Global road warriors will agree that Emirates and Singapore Airlines are the two airlines which epitomise the highest levels of commercial aviation passenger comfort and customer focus, in all classes. If Emirates is the King of full service carriers, Singapore Airlines is surely the Queen.
Photo by : Lianhe Zaobao
I was shocked to read, the queen has decided to move its guests out from her full service 5 star palace. On November 4, Singapore Airlines announced it has decided to start charging passengers a US$50 surcharge for confirmed exit row seats in economy class. On the same date the same airline also announced it was lowering its fuel surcharges.
This follows most US airlines deciding to charge for “options” like check-in baggage, flight attendants are resisting US Airways’ moves to charge for soft drinks, US Airways even charges for pillows and blankets. What aspect of these airlines’ actions would even remotely, make us consider them “full service” ? “Full dis-service” may be.
Many of us have seen this spoof of an airline announcement by MAD TV. In 2007 we all laughed at the ludicrousness of this announcement. No more.
In India, in their quest to show low “airfares”, airlines have taken “componentisation” of the total fare to extremes. Basic airfare, fuel surcharge, congestion surcharge, transaction fee, and the list goes on. Gentlemen, we know our basic math, and can total up all the charges. Treat us as adults.
Coming back to Singapore Airlines. Previously, the economy class exit rows were normally occupied by the Krisflyer members. At a time when company budgets are shrinking and executives are required to fly economy, the additional legroom of an exit seat is one of the soft perks the loyal, but harried traveller, can look forward to.
With only 2 to 8 seats per flight, even Singapore Airlines’ spokesman Stephen Forshaw will agree, it is not a revenue raiser. My question to CEO Cheong Choong Kong, why risk the alienating your passengers by this move ?
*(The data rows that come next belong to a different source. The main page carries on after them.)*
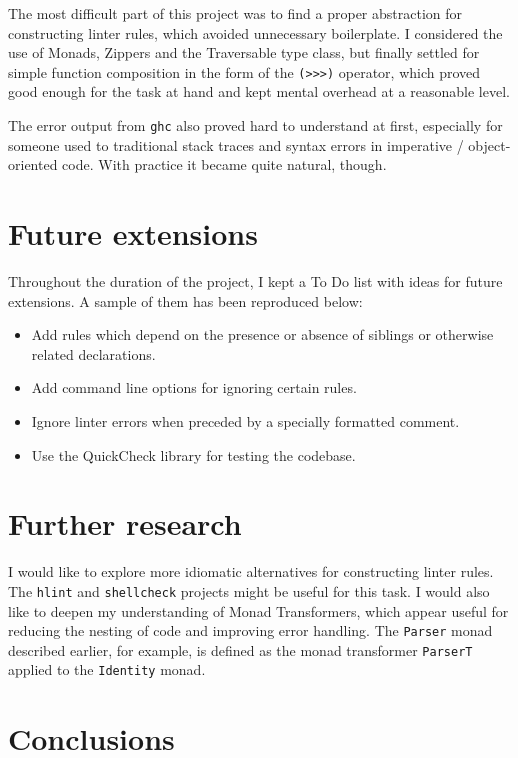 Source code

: \documentclass[]{article}
\providecommand{\tightlist}{%
  \setlength{\itemsep}{0pt}\setlength{\parskip}{0pt}}
\begin{document}
The most difficult part of this project was to find a proper abstraction
for constructing linter rules, which avoided unnecessary boilerplate. I
considered the use of Monads, Zippers and the Traversable type
class, but finally settled for simple function composition in the form
of the \texttt{(>>>)} operator, which proved good enough for the task
at hand and kept mental overhead at a reasonable level.

The error output from \texttt{ghc} also proved hard to understand at
first, especially for someone used to traditional stack traces and
syntax errors in imperative / object-oriented code. With practice it
became quite natural, though.

\section{Future extensions}\label{future-extensions}

Throughout the duration of the project, I kept a To Do list with ideas
for future extensions. A sample of them has been reproduced below:

\begin{itemize}
\tightlist
\item
  Add rules which depend on the presence or absence of siblings or
  otherwise related declarations.
\item
  Add command line options for ignoring certain rules.
\item
  Ignore linter errors when preceded by a specially formatted comment.
\item
  Use the QuickCheck library for testing the codebase.
\end{itemize}

\section{Further research}\label{further-research}

I would like to explore more idiomatic alternatives for constructing
linter rules. The \texttt{hlint} and \texttt{shellcheck} projects might
be useful for this task. I would also like to deepen my understanding of
Monad Transformers, which appear useful for reducing the nesting of code
and improving error handling. The \texttt{Parser} monad described earlier,
for example, is defined as the monad transformer \texttt{ParserT} applied
to the \texttt{Identity} monad.

\section{Conclusions}\label{conclusions}
\end{document}
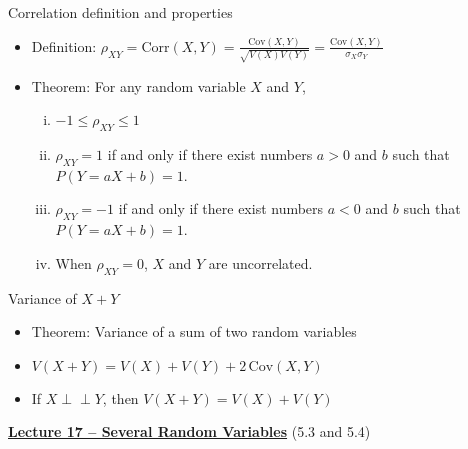 \documentclass{article}
\newcommand{\bu}[1]{\textbf{\ul{#1}}}				%
\newcommand{\ind}{\perp \!\!\! \perp}			%
\newcommand{\cov}[1]{\mathrm{Cov}(#1)}		%
\newcommand{\corr}[1]{\mathrm{Corr}(#1)}		%
\begin{document}
Correlation definition and properties
\begin{itemize}
    \item Definition: $\displaystyle \rho_{XY} = \corr{X,Y} = \frac{\cov{X,Y}}{\sqrt{V(X) V(Y)}} = \frac{\cov{X,Y}}{\sigma_X \sigma_Y}$
    \item Theorem: For any random variable $X$ and $Y$,
    \begin{enumerate}[i)]
        \item $-1 \le \rho_{XY} \le 1$ 
        \item $\rho_{XY} = 1$ if and only if there exist numbers $a > 0$ and $b$ such that $P(Y = aX + b) = 1$.
        \item $\rho_{XY} = -1$ if and only if there exist numbers $a < 0$ and $b$ such that $P(Y = aX + b) = 1$. 
        \item When $\rho_{XY} = 0$, $X$ and $Y$ are uncorrelated.
    \end{enumerate}
\end{itemize}\bigskip

Variance of $X + Y$
\begin{itemize}
    \item Theorem: Variance of a sum of two random variables
    \item[] $V(X + Y) = V(X) + V(Y) + 2 \,\cov{X,Y}$
    \item[] If $X \ind Y$, then $V(X + Y) = V(X) + V(Y)$
\end{itemize}\bigskip

\newpage

{\large \bu{Lecture 17 -- Several Random Variables}} (5.3 and 5.4)\bigskip
\end{document}
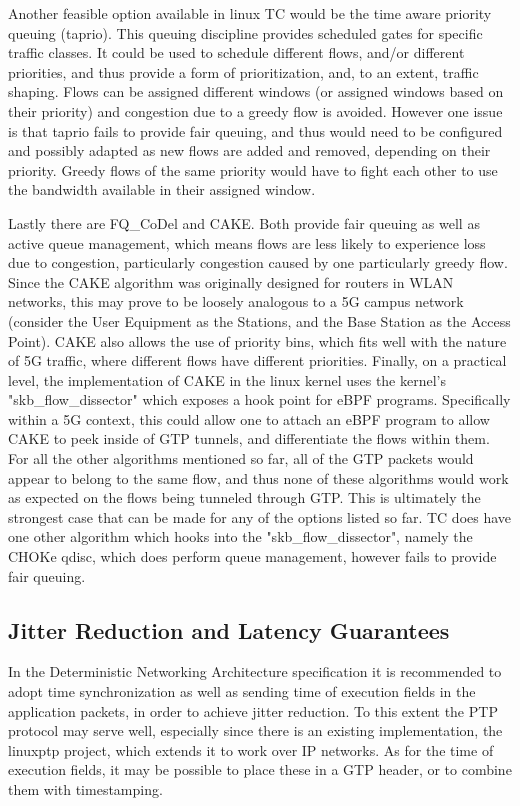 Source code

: Another feasible option available in linux TC would be the time aware priority queuing (taprio). This queuing discipline provides scheduled gates for specific traffic classes. It could be used to schedule different flows, and/or different priorities, and thus provide a form of prioritization, and, to an extent, traffic shaping. Flows can be assigned different windows (or assigned windows based on their priority) and congestion due to a greedy flow is avoided. However one issue is that taprio fails to provide fair queuing, and thus would need to be configured and possibly adapted as new flows are added and removed, depending on their priority. Greedy flows of the same priority would have to fight each other to use the bandwidth available in their assigned window.

Lastly there are FQ\_CoDel and CAKE. Both provide fair queuing as well as active queue management, which means flows are less likely to experience loss due to congestion, particularly congestion caused by one particularly greedy flow. Since the CAKE algorithm was originally designed for routers in WLAN networks, this may prove to be loosely analogous to a 5G campus network (consider the User Equipment as the Stations, and the Base Station as the Access Point). CAKE also allows the use of priority bins, which fits well with the nature of 5G traffic, where different flows have different priorities. Finally, on a practical level, the implementation of CAKE in the linux kernel uses the kernel's "skb\_flow\_dissector" which exposes a hook point for eBPF \cite{eBPF} programs. Specifically within a 5G context, this could allow one to attach an eBPF program to allow CAKE to peek inside of GTP tunnels, and differentiate the flows within them. For all the other algorithms mentioned so far, all of the GTP packets would appear to belong to the same flow, and thus none of these algorithms would work as expected on the flows being tunneled through GTP. This is ultimately the strongest case that can be made for any of the options listed so far. TC does have one other algorithm which hooks into the "skb\_flow\_dissector", namely the CHOKe qdisc, which does perform queue management, however fails to provide fair queuing.

\subsection{Jitter Reduction and Latency Guarantees}

In the Deterministic Networking Architecture specification it is recommended to adopt time synchronization as well as sending time of execution fields in the application packets, in order to achieve jitter reduction. To this extent the PTP protocol may serve well, especially since there is an existing implementation, the linuxptp project, which extends it to work over IP networks. As for the time of execution fields, it may be possible to place these in a GTP header, or to combine them with timestamping.

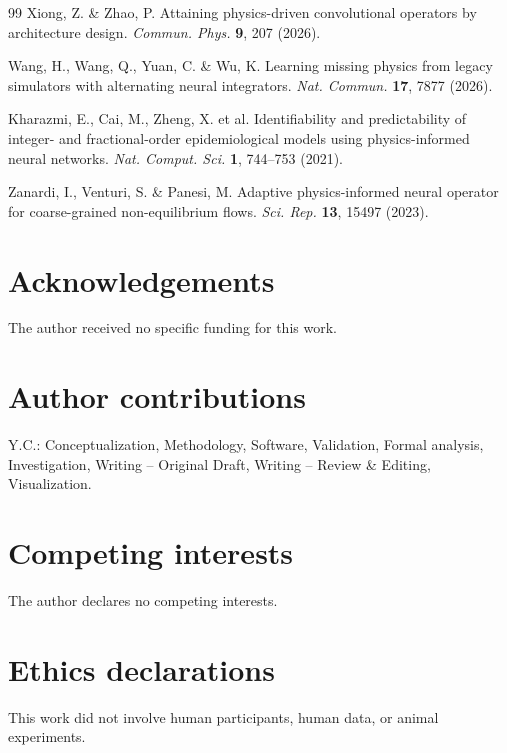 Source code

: \documentclass[11pt,a4paper]{article}
\begin{document}
\begin{thebibliography}{99}
 Xiong, Z. \& Zhao, P. Attaining physics-driven convolutional operators by architecture design. \emph{Commun. Phys.} \textbf{9}, 207 (2026).

 Wang, H., Wang, Q., Yuan, C. \& Wu, K. Learning missing physics from legacy simulators with alternating neural integrators. \emph{Nat. Commun.} \textbf{17}, 7877 (2026).

 Kharazmi, E., Cai, M., Zheng, X. et al. Identifiability and predictability of integer- and fractional-order epidemiological models using physics-informed neural networks. \emph{Nat. Comput. Sci.} \textbf{1}, 744--753 (2021).

 Zanardi, I., Venturi, S. \& Panesi, M. Adaptive physics-informed neural operator for coarse-grained non-equilibrium flows. \emph{Sci. Rep.} \textbf{13}, 15497 (2023).

\end{thebibliography}

\section*{Acknowledgements}
The author received no specific funding for this work.

\section*{Author contributions}
Y.C.: Conceptualization, Methodology, Software, Validation, Formal analysis, Investigation, Writing -- Original Draft, Writing -- Review \& Editing, Visualization.

\section*{Competing interests}
The author declares no competing interests.

\section*{Ethics declarations}
This work did not involve human participants, human data, or animal experiments.
\end{document}
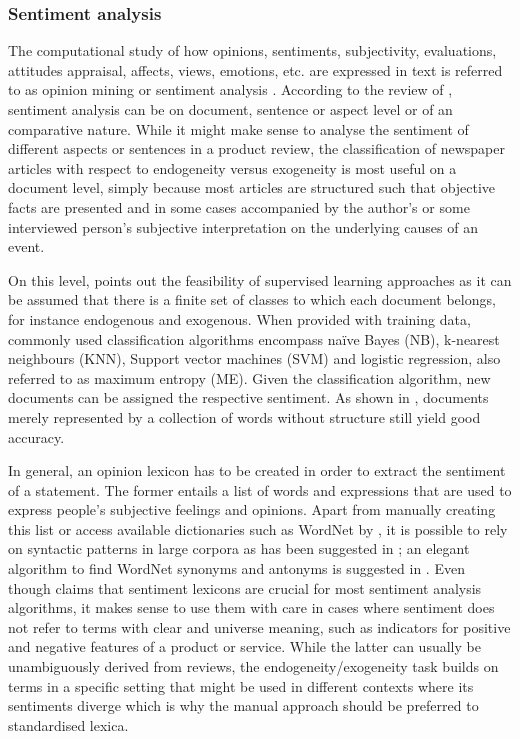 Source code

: %
\subsubsection{Sentiment analysis}

The computational study of how opinions, sentiments, subjectivity, evaluations, attitudes appraisal, affects, views, emotions, etc. are expressed in text is referred to as opinion mining or sentiment analysis \parencite{Liu.2012}. According to the review of \textcite{Feldman.2013}, sentiment analysis can be on document, sentence or aspect level or of an comparative nature. While it might make sense to analyse the sentiment of different aspects or sentences in a product review, the classification of newspaper articles with respect to endogeneity versus exogeneity is most useful on a document level, simply because most articles are structured such that objective facts are presented and in some cases accompanied by the author's or some interviewed person's subjective interpretation on the underlying causes of an event. 

On this level, \textcite{Feldman.2013} points out the feasibility of supervised learning approaches as it can be assumed that there is a finite set of classes to which each document belongs, for instance endogenous and exogenous. When provided with training data, commonly used classification algorithms encompass na\"{i}ve Bayes (NB), k-nearest neighbours (KNN), Support vector machines (SVM) and logistic regression, also referred to as maximum entropy (ME). Given the classification algorithm, new documents can be assigned the respective sentiment. As shown in \textcite{Pang.2002}, documents merely represented by a collection of words without structure still yield good accuracy. 

In general, an opinion lexicon has to be created in order to extract the sentiment of a statement. The former entails a list of words and expressions that are used to express people's subjective feelings and opinions. Apart from manually creating this list or access available dictionaries such as WordNet\textsuperscript{\textregistered} by \textcite{Fellbaum.1998,Esuli.2006}, it is possible to rely on syntactic patterns in large corpora as has been suggested in \textcite{Ding.2008,Hatzivassiloglou.1997,Kanayama.2006,Turney.2002,Yu.2003}; an elegant algorithm to find WordNet\textsuperscript{\textregistered} synonyms and antonyms is suggested in \textcite{Kamps.2004}. Even though \textcite{Feldman.2013} claims that sentiment lexicons are crucial for most sentiment analysis algorithms, it makes sense to use them with care in cases where sentiment does not refer to terms with clear and universe meaning, such as indicators for positive and negative features of a product or service. While the latter can usually be unambiguously derived from reviews, the endogeneity/exogeneity task builds on terms in a specific setting that might be used in different contexts where its sentiments diverge which is why the manual approach should be preferred to standardised lexica. 

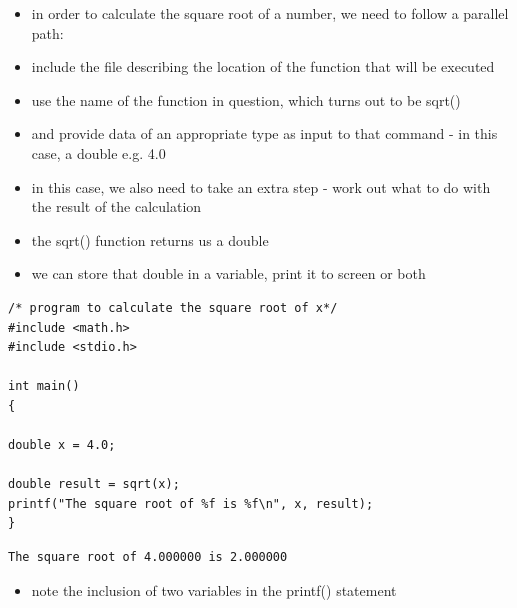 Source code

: \documentclass{beamer}
\begin{document}
\begin{frame}
\begin{itemize} 
\item in order to calculate the square root of a number, we need to follow a parallel path:
\item include the file describing the location of the function that will be executed
\item use the name of the function in question, which turns out to be sqrt()
\item and provide data of an appropriate type as input to that command - in this case, a double e.g. 4.0
\end{itemize}
\end{frame}

\begin{frame}
\begin{itemize} 
\item in this case, we also need to take an extra step - work out what to do with the result of the calculation
\item the sqrt() function returns us a double 
\item we can store that double in a variable, print it to screen or both
\end{itemize}
\end{frame}

\begin{frame}[fragile]
\begin{block}{}
\begin {lstlisting}
/* program to calculate the square root of x*/
#include <math.h>    
#include <stdio.h>    

int main()    
{    
   
double x = 4.0; 
 
double result = sqrt(x);    
printf("The square root of %
} 
\end{lstlisting}
\end{block}
\begin{block}{}
\begin{lstlisting}
The square root of 4.000000 is 2.000000
\end{lstlisting}
\end{block}
\begin{itemize} 
\item note the inclusion of two variables in the printf() statement
\end{itemize}
\end{frame}
\end{document}
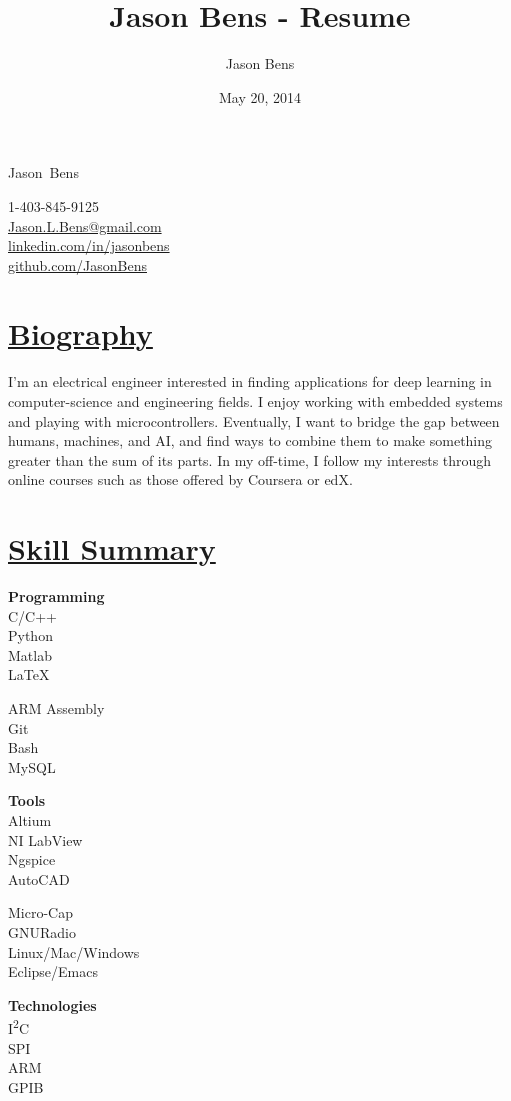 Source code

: \documentclass[a4paper, 11pt]{article}
\title{Jason Bens - Resume}
\author{Jason Bens}
\date{May 20, 2014}
\makeatletter
\newcommand {\firstname} {Jason}
\newcommand {\lastname} {Bens}
\newcommand {\phone} {\mbox{1-403-845-9125}}
\newcommand {\email} {\url{Jason.L.Bens@gmail.com}}
\newcommand {\linkedin} {\url{linkedin.com/in/jasonbens}}
\newcommand {\github} {\url{github.com/JasonBens}}
\makeatother
\begin{document}
\begin{minipage}[t]{0.7\textwidth}
  \begin{center}
    {\Huge \firstname~\lastname}
  \end{center}
\end{minipage}\hfill
\begin{minipage}{0.3\textwidth}
  \begin{flushright}
    \phone \\
    \email \\
    \linkedin \\
    \github \\
  \end{flushright}
\end{minipage}

\hrulefill

\section{\underline{Biography}}
I'm an electrical engineer interested in finding applications for deep learning in computer-science and engineering fields. I enjoy working with embedded systems and playing with microcontrollers. Eventually, I want to bridge the gap between humans, machines, and AI, and find ways to combine them to make something greater than the sum of its parts. In my off-time, I follow my interests through online courses such as those offered by Coursera or edX.

\section{\underline{Skill Summary}}
  \parbox{0.16\textwidth}{
    \textbf{Programming}\\
    C/C++\\
    Python\\
    Matlab\\
    \LaTeX
  } 
  \parbox{0.18\textwidth}{
    \bigskip
    ARM Assembly\\
    Git\\
    Bash\\
    MySQL 
  } \hfill
  \parbox{0.14\textwidth}{
    \textbf{Tools}\\
    Altium\\
    NI LabView\\
    Ngspice\\
    AutoCAD
  }
  \parbox{0.23\textwidth}{
    \bigskip
    Micro-Cap\\
    GNURadio\\
    Linux/Mac/Windows\\
    Eclipse/Emacs    
  } \hfill\ignorespaces
  \parbox{0.15\textwidth}{
    \textbf{Technologies}\\
    I\textsuperscript{2}C\\
    SPI\\
    ARM\\
    GPIB
  } \hfill
  \medskip
  
\end{document}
There could be logic in this move, but customer perceptions do not follow logic. Either you are a “5 Star” airline or you are not.
Good analysis Devesh. I’d have personally expected SIA to be the last airline to do that. Every little move like this can have a multiplier effect on the brand perception of the airline. SIA certainly doesn’t want to be perceived as being in the same bucket as the “cheap” US airlines.
In my recent brand analysis of SIA, I had concerns about the consistency of their product quality, but their service held up.
I’m not sure how much bad buzz this latest move is going to create – but certainly doesn’t look like a sound move right now.
Hi Devesh, I was surprised to hear this about SIA, shocked actually!
Airlines have been treating the average passenger as if he has no brain for way too long. I think it is time that they recognized that people are able to tell the difference between the cost of the ticket, surcharge, tax, congestion etc. What’s interesting is that even a couple of friends who work with private airlines seem to think that everything other than the ticket price is “taxes”! When I first heard this from a senior executive at Jet, I tried to point out the fallacy, but to no avail. She insisted that it was “taxes”. Anyway, I have given up explaining to airline executives the fundamental flaws that they make in handling customers.
Cheers to you for this very exciting blog.